Read the full article here: https://doi.org/10.3389/fpls.2019.01189

Winners of 2019 MAIZE Youth Innovators Awards – Latin America announced

The CGIAR Research Program on Maize (MAIZE) is pleased to announce the winners of the 2019 MAIZE Youth Innovators Awards – Latin America. These awards recognize the contributions of young women and men under 35 who are implementing innovations in Latin American maize-based agri-food systems, including research for development, seed systems, agribusiness, and sustainable intensification.

The winners will attend the 23rd Latin American Maize Reunion (XXIII Reunión Latinoamericana del Maíz) in Monteria, Colombia, where they will receive their awards and present their work. Award recipients may also get the opportunity to collaborate with MAIZE and its partner scientists in Latin America on implementing or furthering their innovations.

This is the third instalment of the awards, following Asia in October 2018 and Africa in May 2019.

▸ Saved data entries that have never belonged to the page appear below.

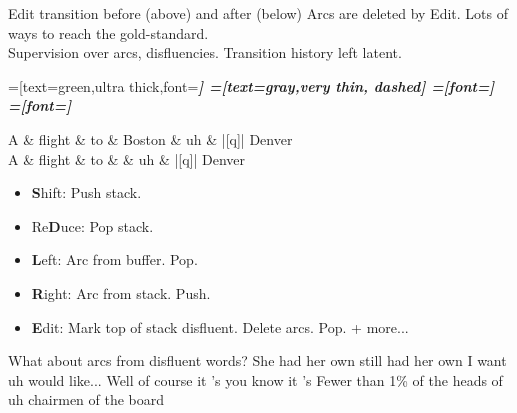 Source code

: \documentclass[color=usenames,dvipsnames]{lecture}
\begin{document}
\begin{plain}{Edit transition before (above) and after (below)}
Arcs are deleted by Edit. Lots of ways to reach the gold-standard.\\
Supervision over arcs, disfluencies. Transition history left latent.\\
    \centering
    \begin{dependency}[theme=simple]
    =[text=green,ultra thick,font=\bfseries\itshape]
    =[text=gray,very thin, dashed]
    =[font=\bfseries\itshape]
    =[font=\itshape]
    \begin{deptext}[column sep=.075cm, row sep=.1ex]
        A \& flight \& to \&  Boston \&  uh \& |[q]| Denver \\
        A \& flight \& to \&   \&  uh \& |[q]| Denver \\
    \end{deptext}

\end{dependency}
\begin{itemize}
  \item \textbf{S}hift: Push stack.
  \item Re\textbf{D}uce: Pop stack.
  \item \textbf{L}eft: Arc from buffer. Pop.
  \item \textbf{R}ight: Arc from stack. Push.
  \item \textbf{E}dit: Mark top of stack disfluent. Delete arcs. Pop. \textcolor{faint}{+ more...}
\end{itemize}
\end{plain}


\begin{points}{What about arcs from disfluent words?}
\p She \textcolor{faint}{had her own} still had her own
\p I \textcolor{faint}{want} uh would like...
\p Well of course \textcolor{faint}{it 's} you know it 's
\p Fewer than 1\% of the \textcolor{faint}{heads of} uh chairmen of the board
\end{points}
\end{document}
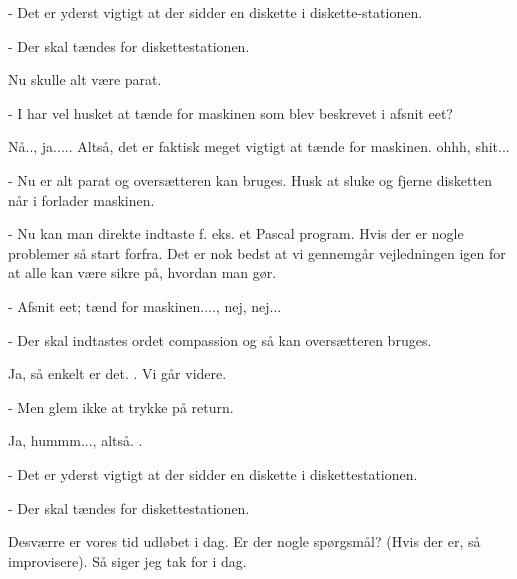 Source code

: \documentclass[a4paper,11pt]{article}
\begin{document}
\begin{sketch}
- Det er yderst vigtigt at der sidder en diskette i diskette-stationen.


- Der skal tændes for diskettestationen.

Nu skulle alt være parat.

- I har vel husket at tænde for maskinen som blev beskrevet i afsnit eet?

Nå.., ja..... Altså, det er faktisk meget vigtigt at tænde for
maskinen.  ohhh, shit...

- Nu er alt parat og oversætteren kan bruges. Husk at sluke og fjerne disketten
når i forlader maskinen.


- Nu kan man direkte indtaste f. eks. et Pascal program.  Hvis der er nogle problemer så start forfra.  Det er nok
bedst at vi gennemgår vejledningen igen for at alle kan være sikre på, hvordan
man gør. 

- Afsnit eet; tænd for maskinen...., nej, nej...


- Der skal indtastes ordet compassion og så kan oversætteren bruges.

Ja, så enkelt er det. . Vi går videre.

- Men glem ikke at trykke på return.

Ja, hummm..., altså. .

- Det er yderst vigtigt at der sidder en diskette i diskettestationen.


- Der skal tændes for diskettestationen.

Desværre er vores tid udløbet i dag.  Er der nogle spørgsmål? (Hvis der er,
så improvisere). Så siger jeg tak for i dag. 

\end{sketch}
\end{document}
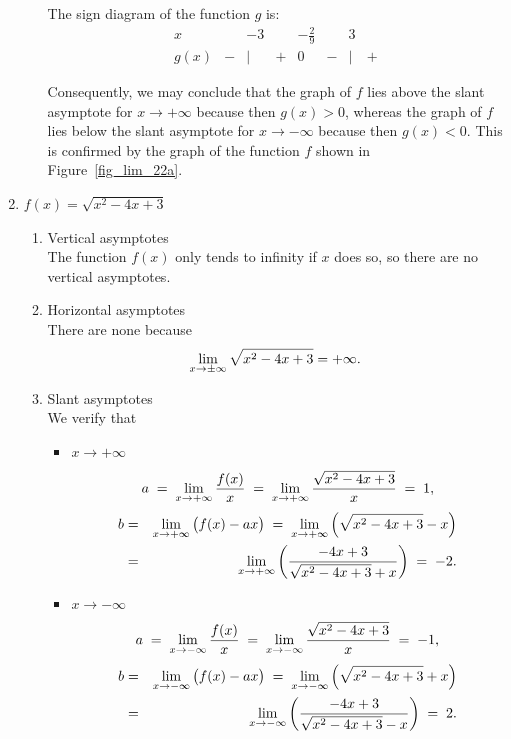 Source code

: \begin{example}
\begin{enumerate}
\begin{enumerate}
The sign diagram of the function $g$ is:
\[
\begin{array}{c||ccccccc}
			x &  & -3& & -\frac{2}{9}& & 3 &   \\
			\hline
			g(x) & - & | & + & 0 & - & | & + 
			\end{array}
\]

Consequently, we may conclude that the graph of $f$ lies above the slant asymptote for $x \rightarrow +\infty$ because then $g(x) > 0$, whereas the graph of $f$ lies below the slant asymptote for $x \rightarrow -\infty$ because then $g(x) < 0$. This is confirmed by the graph of the function $f$ shown in Figure~\ref{fig_lim_22a}.
\end{enumerate}
\item $f(x)=\sqrt{x^2-4x+3}$
\begin{enumerate}
\item Vertical asymptotes\\

The function $f(x)$ only tends to infinity if $x$ does so, so there are no vertical asymptotes. 
\item Horizontal asymptotes\\

There are none because
\[ \displaystyle\lim_{x \rightarrow \pm \infty} \sqrt{x^2-4x+3} = +\infty. \]

\item Slant asymptotes\\

We verify that
\begin{itemize}
\item $x\rightarrow +\infty$
\[a\; =\; \displaystyle\lim_{x \rightarrow + \infty} \dfrac{f(x)}{x}\; =\; \displaystyle\lim_{x \rightarrow + \infty} \dfrac{\sqrt{x^2-4x+3}}{x}\; =\; 1, \]
\begin{eqnarray*}
b & = & \displaystyle\lim_{x \rightarrow + \infty} \left(f(x) - ax \right)\; =\; \displaystyle\lim_{x \rightarrow + \infty} \left( \sqrt{x^2-4x+3} - x  \right)\\
& = & \displaystyle\lim_{x \rightarrow + \infty} \left( \dfrac{-4x+3}{\sqrt{x^2-4x+3} + x}\right)\; =\; -2.
\end{eqnarray*}

\item $x\rightarrow -\infty$
\[a\; =\; \displaystyle\lim_{x \rightarrow - \infty} \dfrac{f(x)}{x}\; =\; \displaystyle\lim_{x \rightarrow - \infty} \dfrac{\sqrt{x^2-4x+3}}{x}\; =\; -1, \]
\begin{eqnarray*}
b & = & \displaystyle\lim_{x \rightarrow - \infty} \left(f(x) - ax \right)\; =\; \displaystyle\lim_{x \rightarrow - \infty} \left( \sqrt{x^2-4x+3} + x  \right)\\
& = & \displaystyle\lim_{x \rightarrow - \infty} \left( \dfrac{-4x+3}{\sqrt{x^2-4x+3} - x}\right)\; =\; 2.
\end{eqnarray*}
\end{itemize}


\end{enumerate}
\end{enumerate}
\end{example}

Congratulations to this year’s winners, seven exceptional young people working in Latin American maize-based systems:

Eduardo Cruz Rojo.
Eduardo Cruz Rojo.

Eduardo Cruz Rojo (Mexico) – Farmer category

Eduardo Cruz Rojo is a young agricultural entrepreneur, worried about rural out-migration in his region and about the poor agricultural practices that have led farming to cease to be profitable. He has a degree in logistics, and is originally from Alfajayucan, in Mexico’s state of Hidalgo. For the past four years he has been working on maize research and production, with a focus on improved agronomic practices that help farmers increase their yields. This includes soil improvement, organic fertilizers, earthworm compost and biological pest control. Through research and testing, he has shown smallholder farmers the cost-benefit of improved agricultural practices. This has been reflected in local farmers achieving improved soils and yields in an environmentally friendly manner.

 

Yésica Chazarreta.
Yésica Chazarreta.

Yésica Chazarreta (Argentina) – Researcher category

Yésica Chazarreta has a degree in genetics and is currently a doctoral fellow at the Scientific and Technologic Fund, working with the Crop Ecophysiology group at the National Agricultural Technology Institute (INTA) Pergamino in Buenos Aires, Argentina. Her work centers on understanding the genetic and environmental control of the physiological determinants of filling, drying and quality of maize grains in genotypes destined for grain or silage. The objective is to generate knowledge to continue advancing in maize production improvement and to open the possibility of establishing improvement programs differentiated by planting times for her region, as well as to provide valuable information for the creation of mechanistic models to predict the evolution of humidity in maize grains. This information can help farmers make more informed decisions about the best time to harvest. In addition, Chazarreta hopes to deepen understanding of maize biomass quality for animal feed, a practice that has increased in her native country, Argentina, due to changes in crop management practices related to delays in planting dates.

 

Omar Garcilazo Rahme.
Omar Garcilazo Rahme.

Omar Garcilazo Rahme (Mexico) – Researcher category

Omar Garcilazo Rahme is a postgraduate student researching sustainable management of agro-ecosystems at the Meritorious Autonomous University of Puebla (BUAP).

A food engineer by training, he has a profound interest in Mexico’s bio-cultural heritage and maize as a staple food in his native country, as well as the various methods to produce and conserve the crop. His research project seeks to improve the economic, nutritious and sociocultural benefits associated with the production of maize.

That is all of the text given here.